I’m writing an Objective-C API around a database library, and trying to add 
some optimizations. There’s a lot of room for parallelizing, since tasks like 
indexing involve a combination of I/O-bound and CPU-bound operations. As a 
first step, I made my API thread-safe by creating a dispatch queue and wrapping 
the C database calls in dispatch_sync blocks. Then I did some reorganization of 
the code so different parts run on different queues, allowing I/O and 
computation to run in parallel.

On my MacBook Pro this gave me a nice speedup of 50% or more.

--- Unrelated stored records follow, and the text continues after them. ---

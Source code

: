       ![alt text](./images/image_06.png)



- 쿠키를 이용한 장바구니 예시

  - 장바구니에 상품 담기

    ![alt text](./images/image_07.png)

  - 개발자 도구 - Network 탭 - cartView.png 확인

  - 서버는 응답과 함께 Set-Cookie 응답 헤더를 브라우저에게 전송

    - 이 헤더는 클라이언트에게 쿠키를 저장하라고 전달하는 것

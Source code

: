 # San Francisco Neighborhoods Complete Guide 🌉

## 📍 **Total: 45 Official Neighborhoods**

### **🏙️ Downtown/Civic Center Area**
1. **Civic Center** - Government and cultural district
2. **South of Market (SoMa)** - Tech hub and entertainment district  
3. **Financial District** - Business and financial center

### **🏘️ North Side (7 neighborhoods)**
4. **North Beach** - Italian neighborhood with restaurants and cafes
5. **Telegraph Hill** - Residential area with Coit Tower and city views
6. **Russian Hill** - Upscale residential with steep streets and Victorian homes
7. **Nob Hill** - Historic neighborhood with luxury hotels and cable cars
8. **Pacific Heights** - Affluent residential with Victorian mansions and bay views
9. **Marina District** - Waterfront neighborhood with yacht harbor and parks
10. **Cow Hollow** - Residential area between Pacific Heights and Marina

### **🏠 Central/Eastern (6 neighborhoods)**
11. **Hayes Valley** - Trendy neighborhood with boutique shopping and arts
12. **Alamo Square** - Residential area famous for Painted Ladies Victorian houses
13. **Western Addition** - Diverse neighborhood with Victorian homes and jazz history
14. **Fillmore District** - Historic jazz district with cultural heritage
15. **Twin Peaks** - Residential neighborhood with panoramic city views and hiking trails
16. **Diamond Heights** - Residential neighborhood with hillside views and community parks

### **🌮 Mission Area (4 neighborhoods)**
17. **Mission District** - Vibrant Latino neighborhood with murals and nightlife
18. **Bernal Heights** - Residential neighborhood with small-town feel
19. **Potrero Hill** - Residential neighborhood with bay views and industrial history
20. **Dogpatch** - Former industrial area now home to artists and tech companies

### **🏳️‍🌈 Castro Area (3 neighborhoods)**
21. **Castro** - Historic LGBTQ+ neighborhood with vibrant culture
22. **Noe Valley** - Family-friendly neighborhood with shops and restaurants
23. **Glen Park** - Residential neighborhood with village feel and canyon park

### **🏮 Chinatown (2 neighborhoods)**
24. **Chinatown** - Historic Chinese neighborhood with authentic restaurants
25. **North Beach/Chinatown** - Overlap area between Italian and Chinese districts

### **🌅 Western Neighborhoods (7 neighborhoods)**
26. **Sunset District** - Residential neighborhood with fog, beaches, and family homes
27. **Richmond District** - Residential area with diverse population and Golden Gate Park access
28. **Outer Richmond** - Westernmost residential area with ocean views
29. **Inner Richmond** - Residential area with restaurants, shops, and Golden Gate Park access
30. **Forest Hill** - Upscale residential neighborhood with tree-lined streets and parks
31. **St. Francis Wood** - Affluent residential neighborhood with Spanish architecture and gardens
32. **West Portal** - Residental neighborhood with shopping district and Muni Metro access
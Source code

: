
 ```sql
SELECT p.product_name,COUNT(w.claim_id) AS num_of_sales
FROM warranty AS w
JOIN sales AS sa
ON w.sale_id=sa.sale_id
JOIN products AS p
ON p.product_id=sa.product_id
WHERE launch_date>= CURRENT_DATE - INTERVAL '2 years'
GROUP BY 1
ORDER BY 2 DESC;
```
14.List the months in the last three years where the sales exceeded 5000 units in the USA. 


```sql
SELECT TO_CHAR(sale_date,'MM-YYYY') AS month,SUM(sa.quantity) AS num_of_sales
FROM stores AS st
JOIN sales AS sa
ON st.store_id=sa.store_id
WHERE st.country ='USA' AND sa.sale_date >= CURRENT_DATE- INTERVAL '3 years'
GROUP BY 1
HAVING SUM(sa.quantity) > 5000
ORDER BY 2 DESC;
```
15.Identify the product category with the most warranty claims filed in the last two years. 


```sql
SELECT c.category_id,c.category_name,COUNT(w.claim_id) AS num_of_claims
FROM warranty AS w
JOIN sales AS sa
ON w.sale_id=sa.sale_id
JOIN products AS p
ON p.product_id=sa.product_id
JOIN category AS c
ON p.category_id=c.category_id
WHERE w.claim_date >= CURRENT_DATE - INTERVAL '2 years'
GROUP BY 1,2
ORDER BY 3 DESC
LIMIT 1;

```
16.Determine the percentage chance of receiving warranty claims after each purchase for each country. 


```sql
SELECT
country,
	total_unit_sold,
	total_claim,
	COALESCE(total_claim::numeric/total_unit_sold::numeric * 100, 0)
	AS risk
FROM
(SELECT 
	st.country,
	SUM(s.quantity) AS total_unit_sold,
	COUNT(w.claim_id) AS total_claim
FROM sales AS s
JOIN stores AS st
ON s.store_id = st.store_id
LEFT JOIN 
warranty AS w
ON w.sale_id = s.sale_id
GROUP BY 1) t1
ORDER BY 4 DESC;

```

But when I tested the code on my iPhone 5 today, I found performance had 
dropped by about a third. Profiling shows that most of the time is being spent 
in thread/queue management or Objective-C refcount bookkeeping. It looks as 
though adding GCD introduced a lot of CPU overhead, and the two cores on my 
iPhone aren’t enough to make up for that, while the eight cores in my MacBook 
Pro make it worthwhile.

I tried backing out all the restructuring of my code, so there’s no actual 
parallelism going on, just the dispatch_sync calls. Predictably, performance is 
even worse; slightly more than half as fast as without them.

So, I’m pretty disappointed. I know that dispatch queues aren’t free, but I 
wasn’t expecting them to be this expensive! I’m not doing anything silly like 
wrapping dispatch_sync around trivial calls. The APIs I’m using it on do things 
like reading and writing values from the persistent store. I was expecting the 
cost of thread-safety to be lost in the noise compared to that.

Any suggestions on what to try next?